STORED DATA:
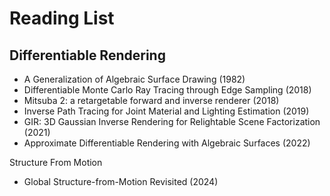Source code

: # Reading List 

## Differentiable Rendering
* A Generalization of Algebraic Surface Drawing (1982)
* Differentiable Monte Carlo Ray Tracing through Edge Sampling (2018)
* Mitsuba 2: a retargetable forward and inverse renderer (2018)
* Inverse Path Tracing for Joint Material and Lighting Estimation (2019)
* GIR: 3D Gaussian Inverse Rendering for Relightable Scene Factorization (2021)
* Approximate Differentiable Rendering with Algebraic Surfaces (2022)

Structure From Motion
* Global Structure-from-Motion Revisited (2024)
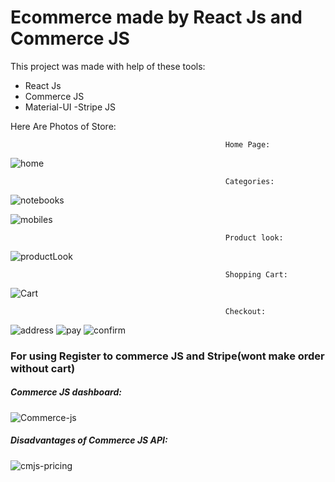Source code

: # Ecommerce made by React Js and Commerce JS

This project was made with help of these tools:

- React Js
- Commerce JS
- Material-UI
  -Stripe JS

Here Are Photos of Store:

                                                    Home Page:

![home](https://user-images.githubusercontent.com/85837671/192340084-c78532cc-b3db-404c-a099-e7fec35d5581.png)

                                                    Categories:

![notebooks](https://user-images.githubusercontent.com/85837671/192340149-5abb2f78-4417-43f6-8502-2a6d6f7869c6.png)

![mobiles](https://user-images.githubusercontent.com/85837671/192340184-78ed3d55-5f78-45bd-a841-0371c3534850.png)

                                                    Product look:

![productLook](https://user-images.githubusercontent.com/85837671/192340252-19151c80-6d44-4d28-89ef-ba020620d95b.png)

                                                    Shopping Cart:

![Cart](https://user-images.githubusercontent.com/85837671/192340318-ea19dbcd-d09f-4b2e-ae84-fc91c150c2f7.png)

                                                    Checkout:

![address](https://user-images.githubusercontent.com/85837671/192340433-db636146-443a-4e2e-aeb2-1d906589066f.png)
![pay](https://user-images.githubusercontent.com/85837671/192340479-81535b26-c7c3-4828-abfb-23d541f0ac0b.png)
![confirm](https://user-images.githubusercontent.com/85837671/192340506-2ee9bdd2-ae55-44c3-a726-e8f73a051ee1.png)

### For using Register to commerce JS and Stripe(wont make order without cart)

##### Commerce JS dashboard:

![Commerce-js](https://user-images.githubusercontent.com/85837671/192341779-9d288db4-90da-49db-83e3-00ff5319a82b.png)

##### Disadvantages of Commerce JS API:

![cmjs-pricing](https://user-images.githubusercontent.com/85837671/192342545-0bd2a5bd-6434-4504-80fc-7d785604bff0.png)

GOAL OF THE EXERCISE: The records above should be written out exactly, and the images dropped.

ANSWER:
Source code

: # Reading List 

## Differentiable Rendering
* A Generalization of Algebraic Surface Drawing (1982)
* Differentiable Monte Carlo Ray Tracing through Edge Sampling (2018)
* Mitsuba 2: a retargetable forward and inverse renderer (2018)
* Inverse Path Tracing for Joint Material and Lighting Estimation (2019)
* GIR: 3D Gaussian Inverse Rendering for Relightable Scene Factorization (2021)
* Approximate Differentiable Rendering with Algebraic Surfaces (2022)

Structure From Motion
* Global Structure-from-Motion Revisited (2024)
Source code

: # Ecommerce made by React Js and Commerce JS

This project was made with help of these tools:

- React Js
- Commerce JS
- Material-UI
  -Stripe JS

Here Are Photos of Store:

                                                    Home Page:

![home](https://user-images.githubusercontent.com/85837671/192340084-c78532cc-b3db-404c-a099-e7fec35d5581.png)

                                                    Categories:

![notebooks](https://user-images.githubusercontent.com/85837671/192340149-5abb2f78-4417-43f6-8502-2a6d6f7869c6.png)

![mobiles](https://user-images.githubusercontent.com/85837671/192340184-78ed3d55-5f78-45bd-a841-0371c3534850.png)

                                                    Product look:

![productLook](https://user-images.githubusercontent.com/85837671/192340252-19151c80-6d44-4d28-89ef-ba020620d95b.png)

                                                    Shopping Cart:

![Cart](https://user-images.githubusercontent.com/85837671/192340318-ea19dbcd-d09f-4b2e-ae84-fc91c150c2f7.png)

                                                    Checkout:

![address](https://user-images.githubusercontent.com/85837671/192340433-db636146-443a-4e2e-aeb2-1d906589066f.png)
![pay](https://user-images.githubusercontent.com/85837671/192340479-81535b26-c7c3-4828-abfb-23d541f0ac0b.png)
![confirm](https://user-images.githubusercontent.com/85837671/192340506-2ee9bdd2-ae55-44c3-a726-e8f73a051ee1.png)

### For using Register to commerce JS and Stripe(wont make order without cart)

##### Commerce JS dashboard:

![Commerce-js](https://user-images.githubusercontent.com/85837671/192341779-9d288db4-90da-49db-83e3-00ff5319a82b.png)

##### Disadvantages of Commerce JS API:

![cmjs-pricing](https://user-images.githubusercontent.com/85837671/192342545-0bd2a5bd-6434-4504-80fc-7d785604bff0.png)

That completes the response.